Ingin tutup tahun 2021 dengan hal yang lebih baik dan bermanfaat, Pondok Mahasiswa Pesantren Nurul Jadid adakan refleksi akhir tahun dengan bertemakan “Implementasi Nilai-nilai Trilogi dan Panca Kesadaran Santri dalam Membentuk Kepribadian Paripurna pada Zaman Disrupsi 4.0” yang bertempat d Aula II Pondok Pesantren Nurul Jadid; Jumat (31/12/2021).

Acara refleksi ini digelar untuk santri dengan menghadirkan Kyai Muhammad Faizi, selaku Dewan Pengasuh Pondok Pesantren Annuqoyah Sumenep sekaligus sebagai narasumber dalam sesi seminar acara tersebut. Uniknya, dalam acara itu ada sesi dimana para santri menyanyikan lagu Indonesia raya dan Syubbanul Wathan sebagai bentuk simbolik santri yang berjiwa Nasionalis.

Pada sesi sambutan, Dr.

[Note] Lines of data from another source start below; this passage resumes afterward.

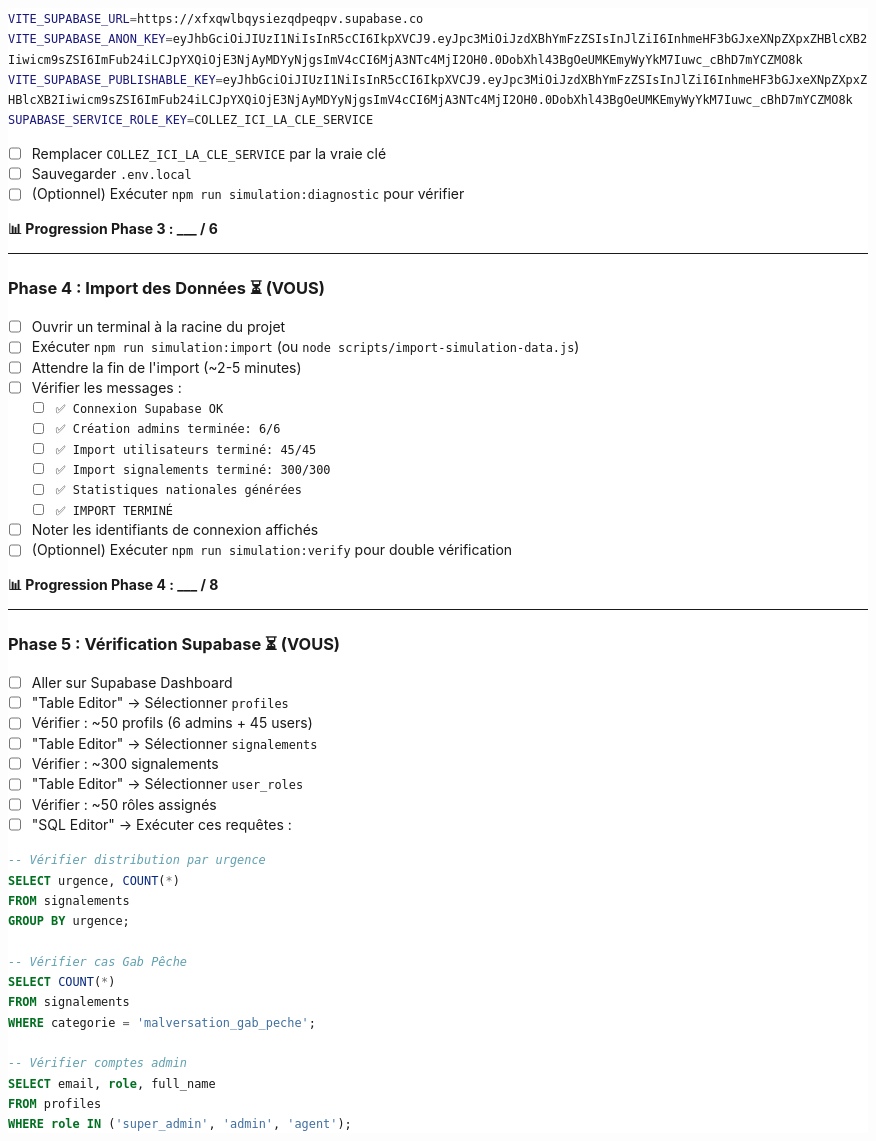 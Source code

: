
 ```bash
VITE_SUPABASE_URL=https://xfxqwlbqysiezqdpeqpv.supabase.co
VITE_SUPABASE_ANON_KEY=eyJhbGciOiJIUzI1NiIsInR5cCI6IkpXVCJ9.eyJpc3MiOiJzdXBhYmFzZSIsInJlZiI6InhmeHF3bGJxeXNpZXpxZHBlcXB2Iiwicm9sZSI6ImFub24iLCJpYXQiOjE3NjAyMDYyNjgsImV4cCI6MjA3NTc4MjI2OH0.0DobXhl43BgOeUMKEmyWyYkM7Iuwc_cBhD7mYCZMO8k
VITE_SUPABASE_PUBLISHABLE_KEY=eyJhbGciOiJIUzI1NiIsInR5cCI6IkpXVCJ9.eyJpc3MiOiJzdXBhYmFzZSIsInJlZiI6InhmeHF3bGJxeXNpZXpxZHBlcXB2Iiwicm9sZSI6ImFub24iLCJpYXQiOjE3NjAyMDYyNjgsImV4cCI6MjA3NTc4MjI2OH0.0DobXhl43BgOeUMKEmyWyYkM7Iuwc_cBhD7mYCZMO8k
SUPABASE_SERVICE_ROLE_KEY=COLLEZ_ICI_LA_CLE_SERVICE
```

- [ ] Remplacer `COLLEZ_ICI_LA_CLE_SERVICE` par la vraie clé
- [ ] Sauvegarder `.env.local`
- [ ] (Optionnel) Exécuter `npm run simulation:diagnostic` pour vérifier

**📊 Progression Phase 3 : ___ / 6**

---

### Phase 4 : Import des Données ⏳ (VOUS)

- [ ] Ouvrir un terminal à la racine du projet
- [ ] Exécuter `npm run simulation:import` (ou `node scripts/import-simulation-data.js`)
- [ ] Attendre la fin de l'import (~2-5 minutes)
- [ ] Vérifier les messages :
  - [ ] `✅ Connexion Supabase OK`
  - [ ] `✅ Création admins terminée: 6/6`
  - [ ] `✅ Import utilisateurs terminé: 45/45`
  - [ ] `✅ Import signalements terminé: 300/300`
  - [ ] `✅ Statistiques nationales générées`
  - [ ] `✅ IMPORT TERMINÉ`
- [ ] Noter les identifiants de connexion affichés
- [ ] (Optionnel) Exécuter `npm run simulation:verify` pour double vérification

**📊 Progression Phase 4 : ___ / 8**

---

### Phase 5 : Vérification Supabase ⏳ (VOUS)

- [ ] Aller sur Supabase Dashboard
- [ ] "Table Editor" → Sélectionner `profiles`
- [ ] Vérifier : ~50 profils (6 admins + 45 users)
- [ ] "Table Editor" → Sélectionner `signalements`
- [ ] Vérifier : ~300 signalements
- [ ] "Table Editor" → Sélectionner `user_roles`
- [ ] Vérifier : ~50 rôles assignés
- [ ] "SQL Editor" → Exécuter ces requêtes :

```sql
-- Vérifier distribution par urgence
SELECT urgence, COUNT(*) 
FROM signalements 
GROUP BY urgence;

-- Vérifier cas Gab Pêche
SELECT COUNT(*) 
FROM signalements 
WHERE categorie = 'malversation_gab_peche';

-- Vérifier comptes admin
SELECT email, role, full_name 
FROM profiles 
WHERE role IN ('super_admin', 'admin', 'agent');
```
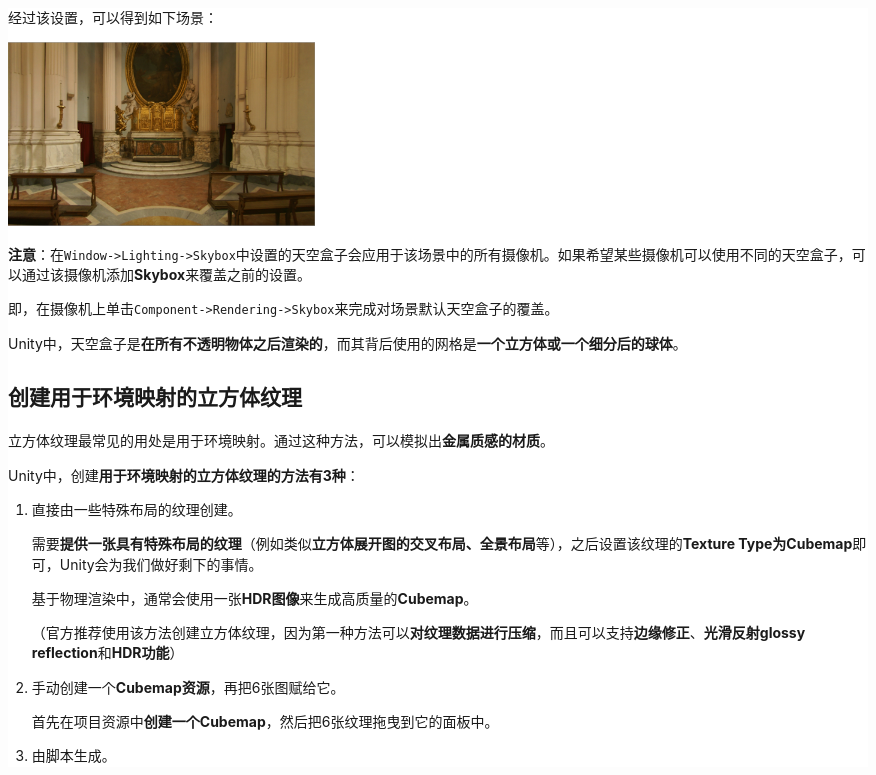 经过该设置，可以得到如下场景：

<img src="./images/105.png"  style="zoom:30%;" />

**注意**：在`Window->Lighting->Skybox`中设置的天空盒子会应用于该场景中的所有摄像机。如果希望某些摄像机可以使用不同的天空盒子，可以通过该摄像机添加**Skybox**来覆盖之前的设置。

即，在摄像机上单击`Component->Rendering->Skybox`来完成对场景默认天空盒子的覆盖。

Unity中，天空盒子是**在所有不透明物体之后渲染的**，而其背后使用的网格是**一个立方体或一个细分后的球体**。

## 创建用于环境映射的立方体纹理

立方体纹理最常见的用处是用于环境映射。通过这种方法，可以模拟出**金属质感的材质**。

Unity中，创建**用于环境映射的立方体纹理的方法有3种**：

1. 直接由一些特殊布局的纹理创建。

    需要**提供一张具有特殊布局的纹理**（例如类似**立方体展开图的交叉布局、全景布局**等），之后设置该纹理的**Texture Type为Cubemap**即可，Unity会为我们做好剩下的事情。

    基于物理渲染中，通常会使用一张**HDR图像**来生成高质量的**Cubemap**。

    （官方推荐使用该方法创建立方体纹理，因为第一种方法可以**对纹理数据进行压缩**，而且可以支持**边缘修正**、**光滑反射glossy reflection**和**HDR功能**）

2. 手动创建一个**Cubemap资源**，再把6张图赋给它。

    首先在项目资源中**创建一个Cubemap**，然后把6张纹理拖曳到它的面板中。

3. 由脚本生成。
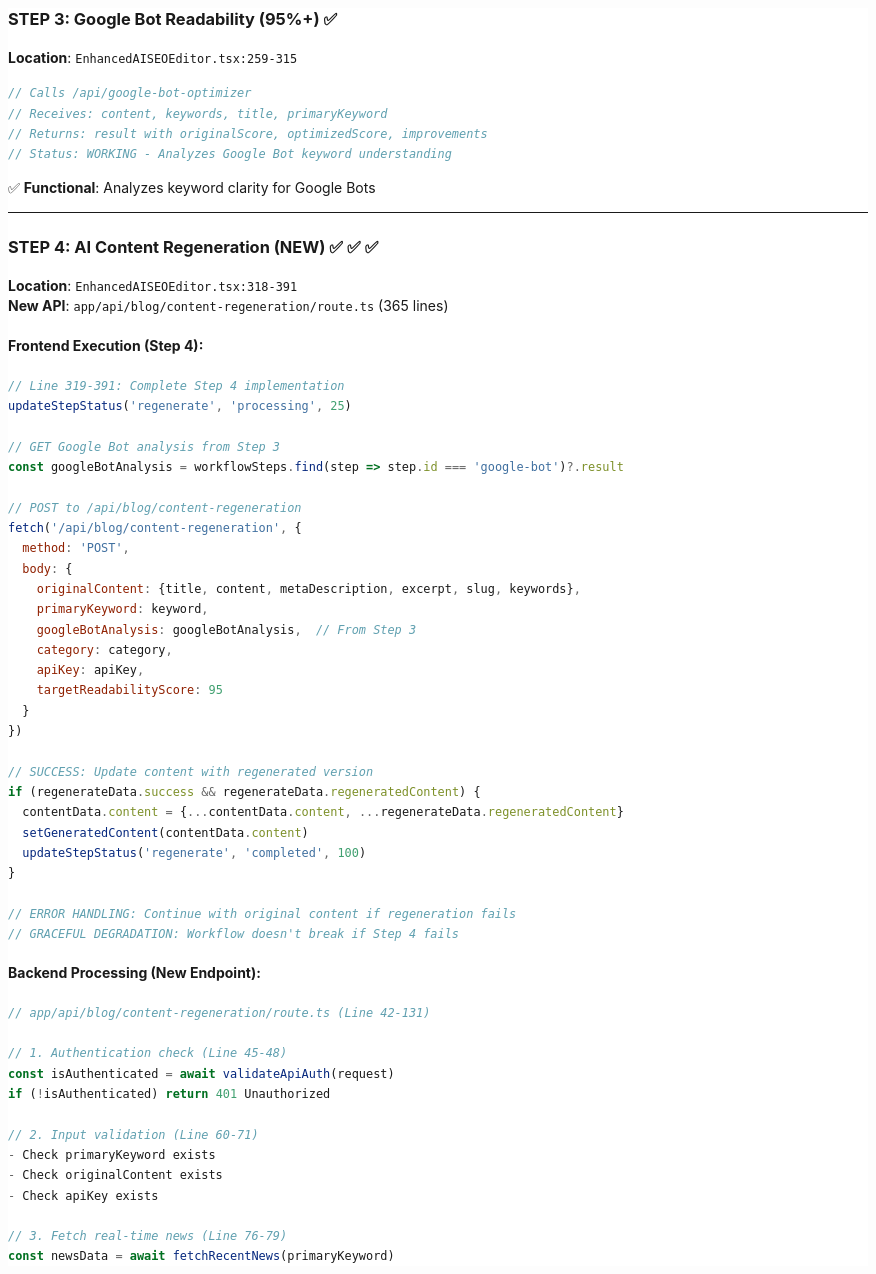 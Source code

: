 
### **STEP 3: Google Bot Readability (95%+)** ✅
**Location**: `EnhancedAISEOEditor.tsx:259-315`
```javascript
// Calls /api/google-bot-optimizer
// Receives: content, keywords, title, primaryKeyword
// Returns: result with originalScore, optimizedScore, improvements
// Status: WORKING - Analyzes Google Bot keyword understanding
```
✅ **Functional**: Analyzes keyword clarity for Google Bots

---

### **STEP 4: AI Content Regeneration (NEW)** ✅ ✅ ✅
**Location**: `EnhancedAISEOEditor.tsx:318-391`  
**New API**: `app/api/blog/content-regeneration/route.ts` (365 lines)

#### **Frontend Execution (Step 4)**:
```javascript
// Line 319-391: Complete Step 4 implementation
updateStepStatus('regenerate', 'processing', 25)

// GET Google Bot analysis from Step 3
const googleBotAnalysis = workflowSteps.find(step => step.id === 'google-bot')?.result

// POST to /api/blog/content-regeneration
fetch('/api/blog/content-regeneration', {
  method: 'POST',
  body: {
    originalContent: {title, content, metaDescription, excerpt, slug, keywords},
    primaryKeyword: keyword,
    googleBotAnalysis: googleBotAnalysis,  // From Step 3
    category: category,
    apiKey: apiKey,
    targetReadabilityScore: 95
  }
})

// SUCCESS: Update content with regenerated version
if (regenerateData.success && regenerateData.regeneratedContent) {
  contentData.content = {...contentData.content, ...regenerateData.regeneratedContent}
  setGeneratedContent(contentData.content)
  updateStepStatus('regenerate', 'completed', 100)
}

// ERROR HANDLING: Continue with original content if regeneration fails
// GRACEFUL DEGRADATION: Workflow doesn't break if Step 4 fails
```

#### **Backend Processing (New Endpoint)**:
```javascript
// app/api/blog/content-regeneration/route.ts (Line 42-131)

// 1. Authentication check (Line 45-48)
const isAuthenticated = await validateApiAuth(request)
if (!isAuthenticated) return 401 Unauthorized

// 2. Input validation (Line 60-71)
- Check primaryKeyword exists
- Check originalContent exists
- Check apiKey exists

// 3. Fetch real-time news (Line 76-79)
const newsData = await fetchRecentNews(primaryKeyword)
``` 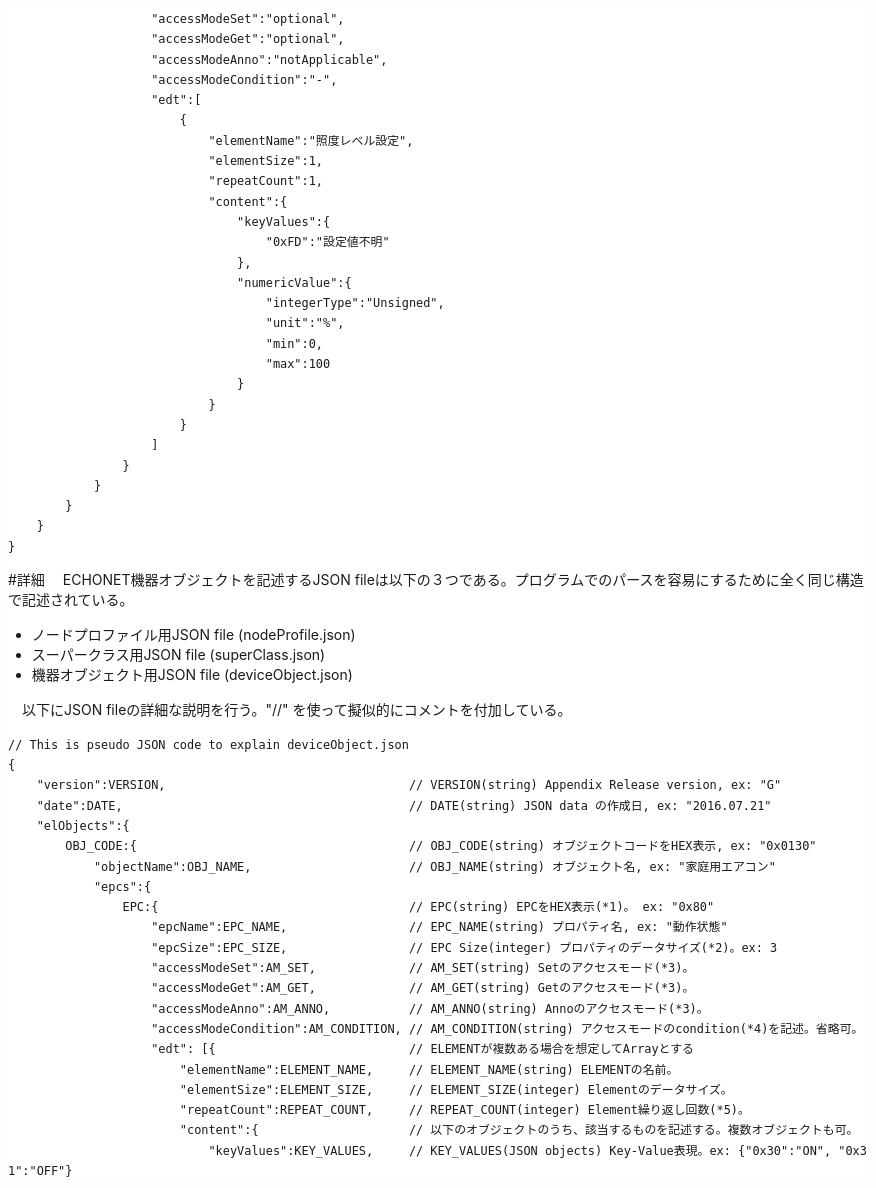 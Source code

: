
 ```jason
                    "accessModeSet":"optional",
                    "accessModeGet":"optional",
                    "accessModeAnno":"notApplicable",
                    "accessModeCondition":"-",
                    "edt":[  
                        {  
                            "elementName":"照度レベル設定",
                            "elementSize":1,
                            "repeatCount":1,
                            "content":{  
                                "keyValues":{  
                                    "0xFD":"設定値不明"
                                },
                                "numericValue":{  
                                    "integerType":"Unsigned",
                                    "unit":"%",
                                    "min":0,
                                    "max":100
                                }
                            }
                        }
                    ]
                }
            }
        }
    }
}
```

#詳細
　ECHONET機器オブジェクトを記述するJSON fileは以下の３つである。プログラムでのパースを容易にするために全く同じ構造で記述されている。

- ノードプロファイル用JSON file (nodeProfile.json)
- スーパークラス用JSON file (superClass.json)
- 機器オブジェクト用JSON file (deviceObject.json)

　以下にJSON fileの詳細な説明を行う。"//" を使って擬似的にコメントを付加している。

```jason
// This is pseudo JSON code to explain deviceObject.json
{
	"version":VERSION,									// VERSION(string) Appendix Release version, ex: "G"
	"date":DATE,										// DATE(string) JSON data の作成日, ex: "2016.07.21"
	"elObjects":{
		OBJ_CODE:{			 							// OBJ_CODE(string) オブジェクトコードをHEX表示, ex: "0x0130"
			"objectName":OBJ_NAME,	 					// OBJ_NAME(string) オブジェクト名, ex: "家庭用エアコン"
			"epcs":{
				EPC:{									// EPC(string) EPCをHEX表示(*1)。 ex: "0x80"
					"epcName":EPC_NAME,					// EPC_NAME(string) プロパティ名, ex: "動作状態"
					"epcSize":EPC_SIZE,					// EPC Size(integer) プロパティのデータサイズ(*2)。ex: 3
					"accessModeSet":AM_SET,				// AM_SET(string) Setのアクセスモード(*3)。
					"accessModeGet":AM_GET,				// AM_GET(string) Getのアクセスモード(*3)。
					"accessModeAnno":AM_ANNO,			// AM_ANNO(string) Annoのアクセスモード(*3)。
					"accessModeCondition":AM_CONDITION,	// AM_CONDITION(string) アクセスモードのcondition(*4)を記述。省略可。
					"edt": [{							// ELEMENTが複数ある場合を想定してArrayとする
						"elementName":ELEMENT_NAME,		// ELEMENT_NAME(string) ELEMENTの名前。
						"elementSize":ELEMENT_SIZE,		// ELEMENT_SIZE(integer) Elementのデータサイズ。
						"repeatCount":REPEAT_COUNT,		// REPEAT_COUNT(integer) Element繰り返し回数(*5)。
						"content":{						// 以下のオブジェクトのうち、該当するものを記述する。複数オブジェクトも可。
							"keyValues":KEY_VALUES,		// KEY_VALUES(JSON objects) Key-Value表現。ex: {"0x30":"ON", "0x31":"OFF"}
```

H. Achmad Fawaid ,S.S. MA selaku Kepala Lembaga Integrasi Kokurikuler (LIK) Universitas Nurul Jadid menyampaikan bahwa acara refleksi ini sudah berjalan dari tahun 2017 sampai sekarang ini. Beliau juga mengatakan, kegiatan refleksi ini diibaratkan dalam dunia kesehatan seperti pijat tubuh, agar kita lebih spirit dan berenergi positif kedepannya.

Kyai Muhammad Faizi penyampaiannya, beliau menjelaskan bahwa hubungan manusia itu ada 3 dimensi; hubungan kepada Allah, manusia dan kepada lingkungan. Dengan menggunakan kacamata trilogi santri dan panca kesadaran santri, sekiranya bisa membawa kepada kesadaran selayaknya kita seorang manusia; karena esensi manusia itu berpikir, sambil lalu berdzikir. 

Beliau juga menjelaskan tentang tantangan kita dizaman disrupsi ini. “Yang menjadi tantangan di zaman disrupsi ini ialah perlawanan terhadap kejahatan yang menindas; banyak ketaksadaran masyarakat tentang hal baru yang muncul, yang sebetulnya itu positif namun tak tau dipersiapkan untuk siapa; umpamanya jalan tol yang banyak menghabiskan hak warga. Karena kejahatan yang terorganisir, bisa mengalahkan banyak kebaikan yang tidak terorganisir; maka dari itu santri wajib hidup berorganisasi” pungkas beliau.